BEGIN
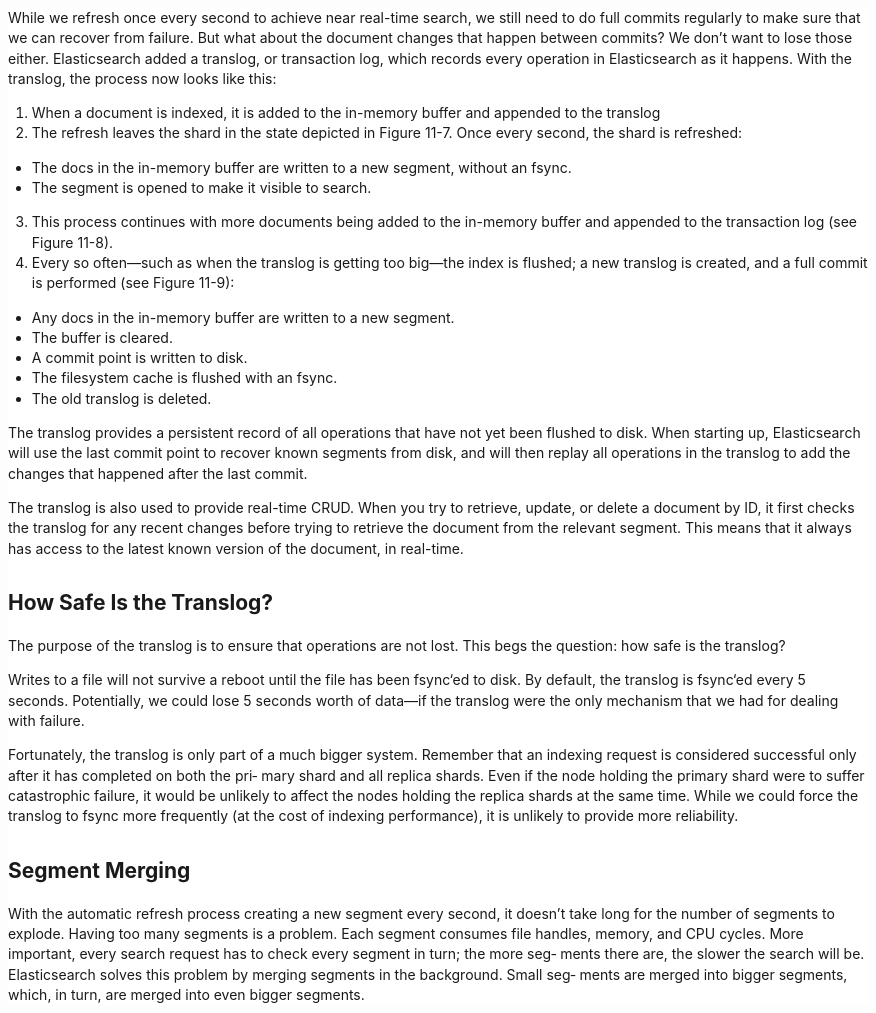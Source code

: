 While we refresh once every second to achieve near real-time search, we still need to do full commits regularly to make sure that we can recover from failure. But what about the document changes that happen between commits? We don’t want to lose those either.
Elasticsearch added a translog, or transaction log, which records every operation in Elasticsearch as it happens. With the translog, the process now looks like this:
1. When a document is indexed, it is added to the in-memory buffer and appended to the translog
2. The refresh leaves the shard in the state depicted in Figure 11-7. Once every second, the shard is refreshed:
* The docs in the in-memory buffer are written to a new segment, without an fsync.
* The segment is opened to make it visible to search.
3. This process continues with more documents being added to the in-memory buffer and appended to the transaction log (see Figure 11-8).
4. Every so often—such as when the translog is getting too big—the index is flushed; a new translog is created, and a full commit is performed (see Figure 11-9):
* Any docs in the in-memory buffer are written to a new segment.
* The buffer is cleared.
* A commit point is written to disk.
* The filesystem cache is flushed with an fsync.
* The old translog is deleted.

The translog provides a persistent record of all operations that have not yet been flushed to disk. When starting up, Elasticsearch will use the last commit point to recover known segments from disk, and will then replay all operations in the translog to add the changes that happened after the last commit.

The translog is also used to provide real-time CRUD. When you try to retrieve, update, or delete a document by ID, it first checks the translog for any recent changes before trying to retrieve the document from the relevant segment. This means that it always has access to the latest known version of the document, in real-time.

## How Safe Is the Translog?
The purpose of the translog is to ensure that operations are not lost. This begs the question: how safe is the translog?

Writes to a file will not survive a reboot until the file has been fsync‘ed to disk. By default, the translog is fsync‘ed every 5 seconds. Potentially, we could lose 5 seconds worth of data—if the translog were the only mechanism that we had for dealing with failure.

Fortunately, the translog is only part of a much bigger system. Remember that an indexing request is considered successful only after it has completed on both the pri‐ mary shard and all replica shards. Even if the node holding the primary shard were to suffer catastrophic failure, it would be unlikely to affect the nodes holding the replica shards at the same time.
While we could force the translog to fsync more frequently (at the cost of indexing performance), it is unlikely to provide more reliability.

## Segment Merging
With the automatic refresh process creating a new segment every second, it doesn’t take long for the number of segments to explode. Having too many segments is a problem. Each segment consumes file handles, memory, and CPU cycles. More important, every search request has to check every segment in turn; the more seg‐ ments there are, the slower the search will be.
Elasticsearch solves this problem by merging segments in the background. Small seg‐ ments are merged into bigger segments, which, in turn, are merged into even bigger segments.
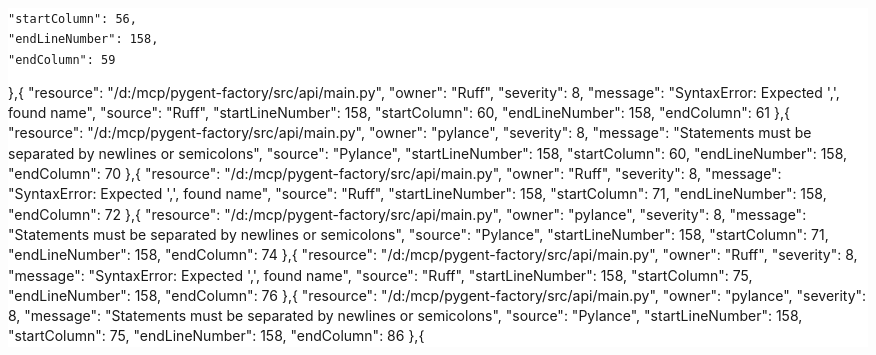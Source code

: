 	"startColumn": 56,
	"endLineNumber": 158,
	"endColumn": 59
},{
	"resource": "/d:/mcp/pygent-factory/src/api/main.py",
	"owner": "Ruff",
	"severity": 8,
	"message": "SyntaxError: Expected ',', found name",
	"source": "Ruff",
	"startLineNumber": 158,
	"startColumn": 60,
	"endLineNumber": 158,
	"endColumn": 61
},{
	"resource": "/d:/mcp/pygent-factory/src/api/main.py",
	"owner": "pylance",
	"severity": 8,
	"message": "Statements must be separated by newlines or semicolons",
	"source": "Pylance",
	"startLineNumber": 158,
	"startColumn": 60,
	"endLineNumber": 158,
	"endColumn": 70
},{
	"resource": "/d:/mcp/pygent-factory/src/api/main.py",
	"owner": "Ruff",
	"severity": 8,
	"message": "SyntaxError: Expected ',', found name",
	"source": "Ruff",
	"startLineNumber": 158,
	"startColumn": 71,
	"endLineNumber": 158,
	"endColumn": 72
},{
	"resource": "/d:/mcp/pygent-factory/src/api/main.py",
	"owner": "pylance",
	"severity": 8,
	"message": "Statements must be separated by newlines or semicolons",
	"source": "Pylance",
	"startLineNumber": 158,
	"startColumn": 71,
	"endLineNumber": 158,
	"endColumn": 74
},{
	"resource": "/d:/mcp/pygent-factory/src/api/main.py",
	"owner": "Ruff",
	"severity": 8,
	"message": "SyntaxError: Expected ',', found name",
	"source": "Ruff",
	"startLineNumber": 158,
	"startColumn": 75,
	"endLineNumber": 158,
	"endColumn": 76
},{
	"resource": "/d:/mcp/pygent-factory/src/api/main.py",
	"owner": "pylance",
	"severity": 8,
	"message": "Statements must be separated by newlines or semicolons",
	"source": "Pylance",
	"startLineNumber": 158,
	"startColumn": 75,
	"endLineNumber": 158,
	"endColumn": 86
},{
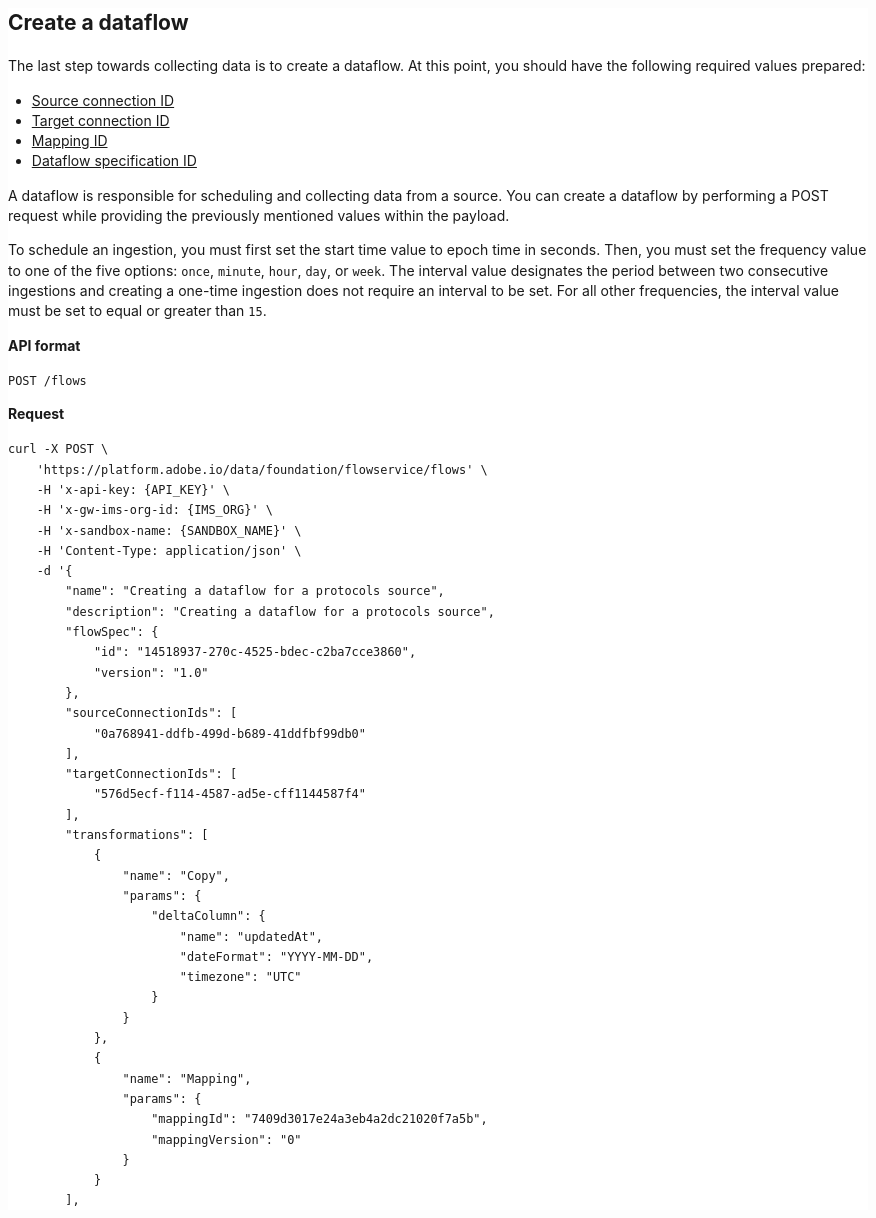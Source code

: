 ## Create a dataflow

The last step towards collecting data is to create a dataflow. At this point, you should have the following required values prepared:

*   [Source connection ID](#source)
*   [Target connection ID](#target)
*   [Mapping ID](#mapping)
*   [Dataflow specification ID](#specs)

A dataflow is responsible for scheduling and collecting data from a source. You can create a dataflow by performing a POST request while providing the previously mentioned values within the payload.

To schedule an ingestion, you must first set the start time value to epoch time in seconds. Then, you must set the frequency value to one of the five options: `once`, `minute`, `hour`, `day`, or `week`. The interval value designates the period between two consecutive ingestions and creating a one-time ingestion does not require an interval to be set. For all other frequencies, the interval value must be set to equal or greater than `15`.


**API format**

```http
POST /flows
```

**Request**

```shell
curl -X POST \
    'https://platform.adobe.io/data/foundation/flowservice/flows' \
    -H 'x-api-key: {API_KEY}' \
    -H 'x-gw-ims-org-id: {IMS_ORG}' \
    -H 'x-sandbox-name: {SANDBOX_NAME}' \
    -H 'Content-Type: application/json' \
    -d '{
        "name": "Creating a dataflow for a protocols source",
        "description": "Creating a dataflow for a protocols source",
        "flowSpec": {
            "id": "14518937-270c-4525-bdec-c2ba7cce3860",
            "version": "1.0"
        },
        "sourceConnectionIds": [
            "0a768941-ddfb-499d-b689-41ddfbf99db0"
        ],
        "targetConnectionIds": [
            "576d5ecf-f114-4587-ad5e-cff1144587f4"
        ],
        "transformations": [
            {
                "name": "Copy",
                "params": {
                    "deltaColumn": {
                        "name": "updatedAt",
                        "dateFormat": "YYYY-MM-DD",
                        "timezone": "UTC"
                    }
                }
            },
            {
                "name": "Mapping",
                "params": {
                    "mappingId": "7409d3017e24a3eb4a2dc21020f7a5b",
                    "mappingVersion": "0"
                }
            }
        ],
```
END
• The problem: Give an exact copy of the listing, without its pictures.

• Task answer:
Source code

: While we refresh once every second to achieve near real-time search, we still need to do full commits regularly to make sure that we can recover from failure. But what about the document changes that happen between commits? We don’t want to lose those either.
Elasticsearch added a translog, or transaction log, which records every operation in Elasticsearch as it happens. With the translog, the process now looks like this:
1. When a document is indexed, it is added to the in-memory buffer and appended to the translog
2. The refresh leaves the shard in the state depicted in Figure 11-7. Once every second, the shard is refreshed:
* The docs in the in-memory buffer are written to a new segment, without an fsync.
* The segment is opened to make it visible to search.
3. This process continues with more documents being added to the in-memory buffer and appended to the transaction log (see Figure 11-8).
4. Every so often—such as when the translog is getting too big—the index is flushed; a new translog is created, and a full commit is performed (see Figure 11-9):
* Any docs in the in-memory buffer are written to a new segment.
* The buffer is cleared.
* A commit point is written to disk.
* The filesystem cache is flushed with an fsync.
* The old translog is deleted.

The translog provides a persistent record of all operations that have not yet been flushed to disk. When starting up, Elasticsearch will use the last commit point to recover known segments from disk, and will then replay all operations in the translog to add the changes that happened after the last commit.

The translog is also used to provide real-time CRUD. When you try to retrieve, update, or delete a document by ID, it first checks the translog for any recent changes before trying to retrieve the document from the relevant segment. This means that it always has access to the latest known version of the document, in real-time.

## How Safe Is the Translog?
The purpose of the translog is to ensure that operations are not lost. This begs the question: how safe is the translog?

Writes to a file will not survive a reboot until the file has been fsync‘ed to disk. By default, the translog is fsync‘ed every 5 seconds. Potentially, we could lose 5 seconds worth of data—if the translog were the only mechanism that we had for dealing with failure.

Fortunately, the translog is only part of a much bigger system. Remember that an indexing request is considered successful only after it has completed on both the pri‐ mary shard and all replica shards. Even if the node holding the primary shard were to suffer catastrophic failure, it would be unlikely to affect the nodes holding the replica shards at the same time.
While we could force the translog to fsync more frequently (at the cost of indexing performance), it is unlikely to provide more reliability.

## Segment Merging
With the automatic refresh process creating a new segment every second, it doesn’t take long for the number of segments to explode. Having too many segments is a problem. Each segment consumes file handles, memory, and CPU cycles. More important, every search request has to check every segment in turn; the more seg‐ ments there are, the slower the search will be.
Elasticsearch solves this problem by merging segments in the background. Small seg‐ ments are merged into bigger segments, which, in turn, are merged into even bigger segments.
Source code

: 	"startColumn": 56,
	"endLineNumber": 158,
	"endColumn": 59
},{
	"resource": "/d:/mcp/pygent-factory/src/api/main.py",
	"owner": "Ruff",
	"severity": 8,
	"message": "SyntaxError: Expected ',', found name",
	"source": "Ruff",
	"startLineNumber": 158,
	"startColumn": 60,
	"endLineNumber": 158,
	"endColumn": 61
},{
	"resource": "/d:/mcp/pygent-factory/src/api/main.py",
	"owner": "pylance",
	"severity": 8,
	"message": "Statements must be separated by newlines or semicolons",
	"source": "Pylance",
	"startLineNumber": 158,
	"startColumn": 60,
	"endLineNumber": 158,
	"endColumn": 70
},{
	"resource": "/d:/mcp/pygent-factory/src/api/main.py",
	"owner": "Ruff",
	"severity": 8,
	"message": "SyntaxError: Expected ',', found name",
	"source": "Ruff",
	"startLineNumber": 158,
	"startColumn": 71,
	"endLineNumber": 158,
	"endColumn": 72
},{
	"resource": "/d:/mcp/pygent-factory/src/api/main.py",
	"owner": "pylance",
	"severity": 8,
	"message": "Statements must be separated by newlines or semicolons",
	"source": "Pylance",
	"startLineNumber": 158,
	"startColumn": 71,
	"endLineNumber": 158,
	"endColumn": 74
},{
	"resource": "/d:/mcp/pygent-factory/src/api/main.py",
	"owner": "Ruff",
	"severity": 8,
	"message": "SyntaxError: Expected ',', found name",
	"source": "Ruff",
	"startLineNumber": 158,
	"startColumn": 75,
	"endLineNumber": 158,
	"endColumn": 76
},{
	"resource": "/d:/mcp/pygent-factory/src/api/main.py",
	"owner": "pylance",
	"severity": 8,
	"message": "Statements must be separated by newlines or semicolons",
	"source": "Pylance",
	"startLineNumber": 158,
	"startColumn": 75,
	"endLineNumber": 158,
	"endColumn": 86
},{
Source code

: ## Create a dataflow

The last step towards collecting data is to create a dataflow. At this point, you should have the following required values prepared:

*   [Source connection ID](#source)
*   [Target connection ID](#target)
*   [Mapping ID](#mapping)
*   [Dataflow specification ID](#specs)

A dataflow is responsible for scheduling and collecting data from a source. You can create a dataflow by performing a POST request while providing the previously mentioned values within the payload.

To schedule an ingestion, you must first set the start time value to epoch time in seconds. Then, you must set the frequency value to one of the five options: `once`, `minute`, `hour`, `day`, or `week`. The interval value designates the period between two consecutive ingestions and creating a one-time ingestion does not require an interval to be set. For all other frequencies, the interval value must be set to equal or greater than `15`.


**API format**

```http
POST /flows
```

**Request**

```shell
curl -X POST \
    'https://platform.adobe.io/data/foundation/flowservice/flows' \
    -H 'x-api-key: {API_KEY}' \
    -H 'x-gw-ims-org-id: {IMS_ORG}' \
    -H 'x-sandbox-name: {SANDBOX_NAME}' \
    -H 'Content-Type: application/json' \
    -d '{
        "name": "Creating a dataflow for a protocols source",
        "description": "Creating a dataflow for a protocols source",
        "flowSpec": {
            "id": "14518937-270c-4525-bdec-c2ba7cce3860",
            "version": "1.0"
        },
        "sourceConnectionIds": [
            "0a768941-ddfb-499d-b689-41ddfbf99db0"
        ],
        "targetConnectionIds": [
            "576d5ecf-f114-4587-ad5e-cff1144587f4"
        ],
        "transformations": [
            {
                "name": "Copy",
                "params": {
                    "deltaColumn": {
                        "name": "updatedAt",
                        "dateFormat": "YYYY-MM-DD",
                        "timezone": "UTC"
                    }
                }
            },
            {
                "name": "Mapping",
                "params": {
                    "mappingId": "7409d3017e24a3eb4a2dc21020f7a5b",
                    "mappingVersion": "0"
                }
            }
        ],
```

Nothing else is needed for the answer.